[Opening Data provided section]
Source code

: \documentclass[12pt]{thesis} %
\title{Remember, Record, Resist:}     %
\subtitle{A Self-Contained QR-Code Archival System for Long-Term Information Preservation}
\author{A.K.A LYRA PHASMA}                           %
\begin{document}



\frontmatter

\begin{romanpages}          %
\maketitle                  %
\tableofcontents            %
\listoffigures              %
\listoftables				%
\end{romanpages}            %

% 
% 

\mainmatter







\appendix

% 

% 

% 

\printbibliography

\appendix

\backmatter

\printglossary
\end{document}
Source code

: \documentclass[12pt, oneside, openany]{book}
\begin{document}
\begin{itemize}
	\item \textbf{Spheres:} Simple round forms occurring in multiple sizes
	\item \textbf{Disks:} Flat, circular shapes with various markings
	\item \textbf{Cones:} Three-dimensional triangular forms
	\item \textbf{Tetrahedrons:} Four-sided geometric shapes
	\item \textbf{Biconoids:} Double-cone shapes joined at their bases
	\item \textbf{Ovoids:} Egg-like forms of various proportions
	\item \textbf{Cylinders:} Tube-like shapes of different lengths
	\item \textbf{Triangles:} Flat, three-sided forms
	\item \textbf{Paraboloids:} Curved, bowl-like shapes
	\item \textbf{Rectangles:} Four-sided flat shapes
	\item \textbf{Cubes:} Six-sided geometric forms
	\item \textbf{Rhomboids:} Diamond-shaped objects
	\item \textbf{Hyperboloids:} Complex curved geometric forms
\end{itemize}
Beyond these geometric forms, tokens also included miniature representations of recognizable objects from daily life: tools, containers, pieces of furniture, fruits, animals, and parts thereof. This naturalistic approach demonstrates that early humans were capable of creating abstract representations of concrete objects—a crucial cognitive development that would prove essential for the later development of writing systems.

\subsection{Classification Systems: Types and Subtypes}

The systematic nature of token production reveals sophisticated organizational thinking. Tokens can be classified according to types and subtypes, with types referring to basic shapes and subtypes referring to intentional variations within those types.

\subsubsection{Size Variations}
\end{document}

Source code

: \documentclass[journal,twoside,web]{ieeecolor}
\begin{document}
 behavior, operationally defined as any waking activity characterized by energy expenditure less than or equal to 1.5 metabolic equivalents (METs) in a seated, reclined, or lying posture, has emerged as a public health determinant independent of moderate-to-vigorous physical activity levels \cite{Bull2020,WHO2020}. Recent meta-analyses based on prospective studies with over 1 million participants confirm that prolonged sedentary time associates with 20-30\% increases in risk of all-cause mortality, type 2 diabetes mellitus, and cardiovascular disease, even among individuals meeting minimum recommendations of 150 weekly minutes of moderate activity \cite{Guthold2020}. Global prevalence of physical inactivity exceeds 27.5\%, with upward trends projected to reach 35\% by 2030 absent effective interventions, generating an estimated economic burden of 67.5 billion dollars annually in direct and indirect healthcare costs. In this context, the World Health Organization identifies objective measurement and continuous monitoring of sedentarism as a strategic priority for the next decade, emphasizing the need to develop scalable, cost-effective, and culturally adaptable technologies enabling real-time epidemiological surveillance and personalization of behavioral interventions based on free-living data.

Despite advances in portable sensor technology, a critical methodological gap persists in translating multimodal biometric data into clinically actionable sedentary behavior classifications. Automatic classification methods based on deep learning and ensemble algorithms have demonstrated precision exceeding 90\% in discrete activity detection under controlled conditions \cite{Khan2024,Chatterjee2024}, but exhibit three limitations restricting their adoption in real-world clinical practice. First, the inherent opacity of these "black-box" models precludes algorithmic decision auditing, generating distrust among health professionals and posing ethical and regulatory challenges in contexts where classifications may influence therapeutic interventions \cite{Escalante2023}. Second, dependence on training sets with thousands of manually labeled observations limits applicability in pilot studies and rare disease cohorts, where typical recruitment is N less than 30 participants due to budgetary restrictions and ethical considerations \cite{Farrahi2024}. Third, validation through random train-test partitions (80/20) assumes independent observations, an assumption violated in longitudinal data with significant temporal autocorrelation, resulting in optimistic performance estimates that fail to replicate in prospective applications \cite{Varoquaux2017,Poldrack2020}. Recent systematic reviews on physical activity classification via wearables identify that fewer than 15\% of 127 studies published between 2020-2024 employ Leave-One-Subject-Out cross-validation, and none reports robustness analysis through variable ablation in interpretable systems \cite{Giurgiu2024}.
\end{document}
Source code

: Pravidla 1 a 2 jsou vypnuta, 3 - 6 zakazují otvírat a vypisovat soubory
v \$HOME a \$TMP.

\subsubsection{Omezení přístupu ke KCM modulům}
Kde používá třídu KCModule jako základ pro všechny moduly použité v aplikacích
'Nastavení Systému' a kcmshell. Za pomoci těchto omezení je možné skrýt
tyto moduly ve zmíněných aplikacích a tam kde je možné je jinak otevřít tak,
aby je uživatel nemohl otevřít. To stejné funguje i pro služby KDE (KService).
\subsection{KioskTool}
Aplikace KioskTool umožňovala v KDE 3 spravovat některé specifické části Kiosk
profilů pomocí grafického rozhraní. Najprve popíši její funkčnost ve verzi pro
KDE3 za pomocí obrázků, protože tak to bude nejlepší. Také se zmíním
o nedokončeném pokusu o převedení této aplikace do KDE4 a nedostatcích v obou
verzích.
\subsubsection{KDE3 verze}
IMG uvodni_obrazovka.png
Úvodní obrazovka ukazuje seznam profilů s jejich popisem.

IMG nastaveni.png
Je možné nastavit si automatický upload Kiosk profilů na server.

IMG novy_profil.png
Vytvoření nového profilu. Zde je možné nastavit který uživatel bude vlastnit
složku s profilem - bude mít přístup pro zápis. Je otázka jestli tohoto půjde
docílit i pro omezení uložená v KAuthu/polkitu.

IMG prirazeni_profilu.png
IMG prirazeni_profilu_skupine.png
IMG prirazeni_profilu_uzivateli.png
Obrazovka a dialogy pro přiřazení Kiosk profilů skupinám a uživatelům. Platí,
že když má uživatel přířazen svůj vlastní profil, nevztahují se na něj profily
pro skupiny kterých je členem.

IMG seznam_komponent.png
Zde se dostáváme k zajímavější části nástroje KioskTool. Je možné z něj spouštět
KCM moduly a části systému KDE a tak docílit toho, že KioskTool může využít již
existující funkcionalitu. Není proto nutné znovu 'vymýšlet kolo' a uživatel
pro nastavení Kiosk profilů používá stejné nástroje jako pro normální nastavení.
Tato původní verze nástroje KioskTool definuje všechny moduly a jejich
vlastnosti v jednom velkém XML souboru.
[Closing Data provided section]
Repeat the entries exactly as they appear.

Source code

: \documentclass[12pt]{thesis} %
\title{Remember, Record, Resist:}     %
\subtitle{A Self-Contained QR-Code Archival System for Long-Term Information Preservation}
\author{A.K.A LYRA PHASMA}                           %
\begin{document}



\frontmatter

\begin{romanpages}          %
\maketitle                  %
\tableofcontents            %
\listoffigures              %
\listoftables				%
\end{romanpages}            %

% 
% 

\mainmatter







\appendix

% 

% 

% 

\printbibliography

\appendix

\backmatter

\printglossary
\end{document}
Source code

: \documentclass[12pt, oneside, openany]{book}
\begin{document}
\begin{itemize}
	\item \textbf{Spheres:} Simple round forms occurring in multiple sizes
	\item \textbf{Disks:} Flat, circular shapes with various markings
	\item \textbf{Cones:} Three-dimensional triangular forms
	\item \textbf{Tetrahedrons:} Four-sided geometric shapes
	\item \textbf{Biconoids:} Double-cone shapes joined at their bases
	\item \textbf{Ovoids:} Egg-like forms of various proportions
	\item \textbf{Cylinders:} Tube-like shapes of different lengths
	\item \textbf{Triangles:} Flat, three-sided forms
	\item \textbf{Paraboloids:} Curved, bowl-like shapes
	\item \textbf{Rectangles:} Four-sided flat shapes
	\item \textbf{Cubes:} Six-sided geometric forms
	\item \textbf{Rhomboids:} Diamond-shaped objects
	\item \textbf{Hyperboloids:} Complex curved geometric forms
\end{itemize}
Beyond these geometric forms, tokens also included miniature representations of recognizable objects from daily life: tools, containers, pieces of furniture, fruits, animals, and parts thereof. This naturalistic approach demonstrates that early humans were capable of creating abstract representations of concrete objects—a crucial cognitive development that would prove essential for the later development of writing systems.

\subsection{Classification Systems: Types and Subtypes}

The systematic nature of token production reveals sophisticated organizational thinking. Tokens can be classified according to types and subtypes, with types referring to basic shapes and subtypes referring to intentional variations within those types.

\subsubsection{Size Variations}
\end{document}

Source code

: \documentclass[journal,twoside,web]{ieeecolor}
\begin{document}
 behavior, operationally defined as any waking activity characterized by energy expenditure less than or equal to 1.5 metabolic equivalents (METs) in a seated, reclined, or lying posture, has emerged as a public health determinant independent of moderate-to-vigorous physical activity levels \cite{Bull2020,WHO2020}. Recent meta-analyses based on prospective studies with over 1 million participants confirm that prolonged sedentary time associates with 20-30\% increases in risk of all-cause mortality, type 2 diabetes mellitus, and cardiovascular disease, even among individuals meeting minimum recommendations of 150 weekly minutes of moderate activity \cite{Guthold2020}. Global prevalence of physical inactivity exceeds 27.5\%, with upward trends projected to reach 35\% by 2030 absent effective interventions, generating an estimated economic burden of 67.5 billion dollars annually in direct and indirect healthcare costs. In this context, the World Health Organization identifies objective measurement and continuous monitoring of sedentarism as a strategic priority for the next decade, emphasizing the need to develop scalable, cost-effective, and culturally adaptable technologies enabling real-time epidemiological surveillance and personalization of behavioral interventions based on free-living data.

Despite advances in portable sensor technology, a critical methodological gap persists in translating multimodal biometric data into clinically actionable sedentary behavior classifications. Automatic classification methods based on deep learning and ensemble algorithms have demonstrated precision exceeding 90\% in discrete activity detection under controlled conditions \cite{Khan2024,Chatterjee2024}, but exhibit three limitations restricting their adoption in real-world clinical practice. First, the inherent opacity of these "black-box" models precludes algorithmic decision auditing, generating distrust among health professionals and posing ethical and regulatory challenges in contexts where classifications may influence therapeutic interventions \cite{Escalante2023}. Second, dependence on training sets with thousands of manually labeled observations limits applicability in pilot studies and rare disease cohorts, where typical recruitment is N less than 30 participants due to budgetary restrictions and ethical considerations \cite{Farrahi2024}. Third, validation through random train-test partitions (80/20) assumes independent observations, an assumption violated in longitudinal data with significant temporal autocorrelation, resulting in optimistic performance estimates that fail to replicate in prospective applications \cite{Varoquaux2017,Poldrack2020}. Recent systematic reviews on physical activity classification via wearables identify that fewer than 15\% of 127 studies published between 2020-2024 employ Leave-One-Subject-Out cross-validation, and none reports robustness analysis through variable ablation in interpretable systems \cite{Giurgiu2024}.
\end{document}
Source code

: Pravidla 1 a 2 jsou vypnuta, 3 - 6 zakazují otvírat a vypisovat soubory
v \$HOME a \$TMP.

\subsubsection{Omezení přístupu ke KCM modulům}
Kde používá třídu KCModule jako základ pro všechny moduly použité v aplikacích
'Nastavení Systému' a kcmshell. Za pomoci těchto omezení je možné skrýt
tyto moduly ve zmíněných aplikacích a tam kde je možné je jinak otevřít tak,
aby je uživatel nemohl otevřít. To stejné funguje i pro služby KDE (KService).
\subsection{KioskTool}
Aplikace KioskTool umožňovala v KDE 3 spravovat některé specifické části Kiosk
profilů pomocí grafického rozhraní. Najprve popíši její funkčnost ve verzi pro
KDE3 za pomocí obrázků, protože tak to bude nejlepší. Také se zmíním
o nedokončeném pokusu o převedení této aplikace do KDE4 a nedostatcích v obou
verzích.
\subsubsection{KDE3 verze}
IMG uvodni_obrazovka.png
Úvodní obrazovka ukazuje seznam profilů s jejich popisem.

IMG nastaveni.png
Je možné nastavit si automatický upload Kiosk profilů na server.

IMG novy_profil.png
Vytvoření nového profilu. Zde je možné nastavit který uživatel bude vlastnit
složku s profilem - bude mít přístup pro zápis. Je otázka jestli tohoto půjde
docílit i pro omezení uložená v KAuthu/polkitu.

IMG prirazeni_profilu.png
IMG prirazeni_profilu_skupine.png
IMG prirazeni_profilu_uzivateli.png
Obrazovka a dialogy pro přiřazení Kiosk profilů skupinám a uživatelům. Platí,
že když má uživatel přířazen svůj vlastní profil, nevztahují se na něj profily
pro skupiny kterých je členem.

IMG seznam_komponent.png
Zde se dostáváme k zajímavější části nástroje KioskTool. Je možné z něj spouštět
KCM moduly a části systému KDE a tak docílit toho, že KioskTool může využít již
existující funkcionalitu. Není proto nutné znovu 'vymýšlet kolo' a uživatel
pro nastavení Kiosk profilů používá stejné nástroje jako pro normální nastavení.
Tato původní verze nástroje KioskTool definuje všechny moduly a jejich
vlastnosti v jednom velkém XML souboru.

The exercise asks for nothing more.